I am so thankful for Naturally Yours Grocery, Alvita Tea Company, and Back To Eden book by Jethro Kloss.
I recently had severe lung problems, possibly caused by toxic black mold in an office building. I had shortness of breath, where I had to force my lungs to pump. It was extremely frightening. So I did what I always do, I reached for my worn and yellowed copy of Back To Eden, looked up "lung problems" and found many different herbs that are good for this ailment.
God has provided all the medicine we'll ever need in nature. I firmly believe this, from practical experience. Only a few times in my life did I require a pharmaceutical product, and even then, there was probably a better cure in the herb kingdom.
So I discovered that the following herbs are useful for breathing problems, asthma, and lung congestion: mullein, red clover, holy thistle, hyssop, cayenne, lungwort, golden seal, skunk cabbage. There are more, but I can't remember them right now.
Anyway, I went to Naturally Yours and bought hyssop herb and cayenne powder from the bulk container (loose herb), and some Alvita mullein and red clover teas.
Brothers and sisters, I drank a lot of these herbal teas, with honey. My lungs were much better in just one day. Talk about "miracle drugs"! I am continuing to drink these teas. I will put a tablespoon of cayenne powder in some orange juice and slam it down (it's HOT!). I used to use cayenne orange juice as a coffee substitute when I was in college, for late night studying stimulant.
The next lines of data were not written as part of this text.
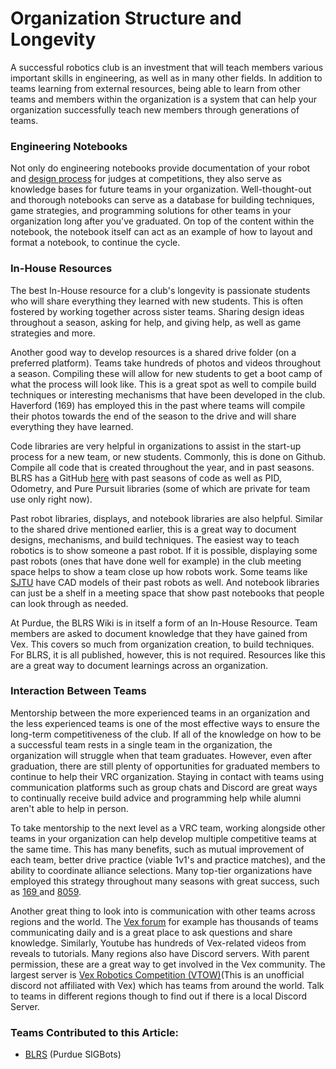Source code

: # Organization Structure and Longevity

A successful robotics club is an investment that will teach members various important skills in engineering, as well as in many other fields. In addition to teams learning from external resources, being able to learn from other teams and members within the organization is a system that can help your organization successfully teach new members through generations of teams.

### Engineering Notebooks

Not only do engineering notebooks provide documentation of your robot and [design process](../team-documentation/the-design-process.md) for judges at competitions, they also serve as knowledge bases for future teams in your organization. Well-thought-out and thorough notebooks can serve as a database for building techniques, game strategies, and programming solutions for other teams in your organization long after you've graduated. On top of the content within the notebook, the notebook itself can act as an example of how to layout and format a notebook, to continue the cycle.

### In-House Resources

The best In-House resource for a club's longevity is passionate students who will share everything they learned with new students. This is often fostered by working together across sister teams. Sharing design ideas throughout a season, asking for help, and giving help, as well as game strategies and more.&#x20;

Another good way to develop resources is a shared drive folder (on a preferred platform). Teams take hundreds of photos and videos throughout a season. Compiling these will allow for new students to get a boot camp of what the process will look like. This is a great spot as well to compile build techniques or interesting mechanisms that have been developed in the club. Haverford (169) has employed this in the past where teams will compile their photos towards the end of the season to the drive and will share everything they have learned.&#x20;

Code libraries are very helpful in organizations to assist in the start-up process for a new team, or new students. Commonly, this is done on Github. Compile all code that is created throughout the year, and in past seasons. BLRS has a GitHub [here](http://pros.cs.purdue.edu) with past seasons of code as well as PID, Odometry, and Pure Pursuit libraries (some of which are private for team use only right now).

Past robot libraries, displays, and notebook libraries are also helpful. Similar to the shared drive mentioned earlier, this is a great way to document designs, mechanisms, and build techniques. The easiest way to teach robotics is to show someone a past robot. If it is possible, displaying some past robots (ones that have done well for example) in the club meeting space helps to show a team close up how robots work. Some teams like [SJTU](https://github.com/organizations/SJTU-VEX) have CAD models of their past robots as well. And notebook libraries can just be a shelf in a meeting space that show past notebooks that people can look through as needed.

At Purdue, the BLRS Wiki is in itself a form of an In-House Resource. Team members are asked to document knowledge that they have gained from Vex. This covers so much from organization creation, to build techniques. For BLRS, it is all published, however, this is not required. Resources like this are a great way to document learnings across an organization.&#x20;

### Interaction Between Teams

Mentorship between the more experienced teams in an organization and the less experienced teams is one of the most effective ways to ensure the long-term competitiveness of the club. If all of the knowledge on how to be a successful team rests in a single team in the organization, the organization will struggle when that team graduates. However, even after graduation, there are still plenty of opportunities for graduated members to continue to help their VRC organization. Staying in contact with teams using communication platforms such as group chats and Discord are great ways to continually receive build advice and programming help while alumni aren't able to help in person.

To take mentorship to the next level as a VRC team, working alongside other teams in your organization can help develop multiple competitive teams at the same time. This has many benefits, such as mutual improvement of each team, better drive practice (viable 1v1's and practice matches), and the ability to coordinate alliance selections. Many top-tier organizations have employed this strategy throughout many seasons with great success, such as [169 ](https://youtu.be/Wm7X3IUz6ok)and [8059](https://youtu.be/NX6mLf8iO34).&#x20;

Another great thing to look into is communication with other teams across regions and the world. The [Vex forum](https://www.vexforum.com) for example has thousands of teams communicating daily and is a great place to ask questions and share knowledge. Similarly, Youtube has hundreds of Vex-related videos from reveals to tutorials. Many regions also have Discord servers. With parent permission, these are a great way to get involved in the Vex community. The largest server is [Vex Robotics Competition (VTOW)](https://discord.gg/Z89rYfgWG8)(This is an unofficial discord not affiliated with Vex) which has teams from around the world. Talk to teams in different regions though to find out if there is a local Discord Server.



### Teams Contributed to this Article:

* [BLRS](https://purduesigbots.com) (Purdue SIGBots)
I have been using mullein tea mostly, and I think I can attribute my miraculous cure to this one herb. What's weird is when I found some photos of mullein plant, as shown here, I immediately recognized it. We had a huge mullein plant in our backyard, down by Dry Run Creek, and it was a tough, hardy vegetation.
It was growing all by itself, and I nurtured and protected it, not knowing it was about to become my "doctor" soon.
That weird looking, sturdy, alien-looking plant is what healed my lungs.
Get yourself a good reference book on herbs and natural cures. Naturally Yours has several different books. Then, the next time you have a health problem, please try the natural remedies first. They tend to be far safer, and time-tested by many generations of users.
Golden seal is a bitter, dirt-tasting herbal tea, but it is one of the most powerful germ killers and healing agents in nature.
Each person has to decide: am I going to eat only what pleases my tastebuds and advertising-driven cravings...or am I going to sometimes consume things that are good for my body and mind, even if they may taste icky?
I combine golden seal tea with blueberry tea and orange blossom honey, to try to make it more palatable.
But the main thing is to solve the health problem...naturally, whenever possible.
Mullein is not native to this country, though it grows wild all over, it was brought here from Eurasia, and the native Americans adapted it.
Quote from Identifying and Harvesting Edible and Medicinal Plants by "Wild Man" Steve Brill.
Mullein grows in old fields, roadsides, and disturbed habitats throughout the United States It does well in dry, sandy conditions, especially in alkaline soil, so it’s especially common near the seashore. Archeologists sometimes look for Indian sites where there’s lots of mullein, because the lime from the Indian shell piles increases soil alkalinity, encouraging this plant to proliferate.
Mullein tea provides vitamins B-2, B-5, B-12, and D, choline, hesperidin, PABA, sulfur, magnesium, mucilage, saponins, and other active substances.
People use the tea as a beverage, but it’s best known as one of the safest, most effective herbal cough remedies.
Mullein is an expectorant, and a tonic for the lungs, mucus membranes, and glands. An infusion is good for colds, emphysema, asthma, hay fever, and whooping cough. Strain the infusion through a cloth, or the hairs may get stuck in your throat and make you cough even more.
Laboratory tests have shown that it’s anti-inflammatory, with antibiotic activity, and that it inhibits the tuberculosis bacillus. The Indians smoked dried mullein and coltsfoot cigarettes for asthma and bronchitis, and indications are that it’s effective: I’ve observed it working for bronchitis.
The tea is also an astringent and demulcent. It’s good for diarrhea, and it’s been used in compresses for hemorrhoids since it was recommended by Dioscorides centuries ago. It’s also supposed to help other herbs get absorbed through the skin. Pliny of ancient Rome, Gerard in sixteenth century England, the Delaware Indians, and country folk in the South used the heated leaves in poultices for arthritis.
A tincture of the flowers is used for migraine headaches. An oil extract of the flowers, which contains a bactericide, is used for ear infections, although you should consult with a competent practitioner first, to avoid the possibility of permanent hearing loss if the herb doesn’t work.
Roman ladies used them to dye their hair blonde. Roman soldiers dipped the flowerstalks in tallow to make torches.
Women who were forbidden to use make-up for religious reasons rubbed the rough leaves of this rubrifacient on their cheeks, to create a beautiful red flush. People who spend time in the woods are attracted to mullein’s large, velvety leaves when they run out of toilet paper, again creating a beautiful red flush on their cheeks.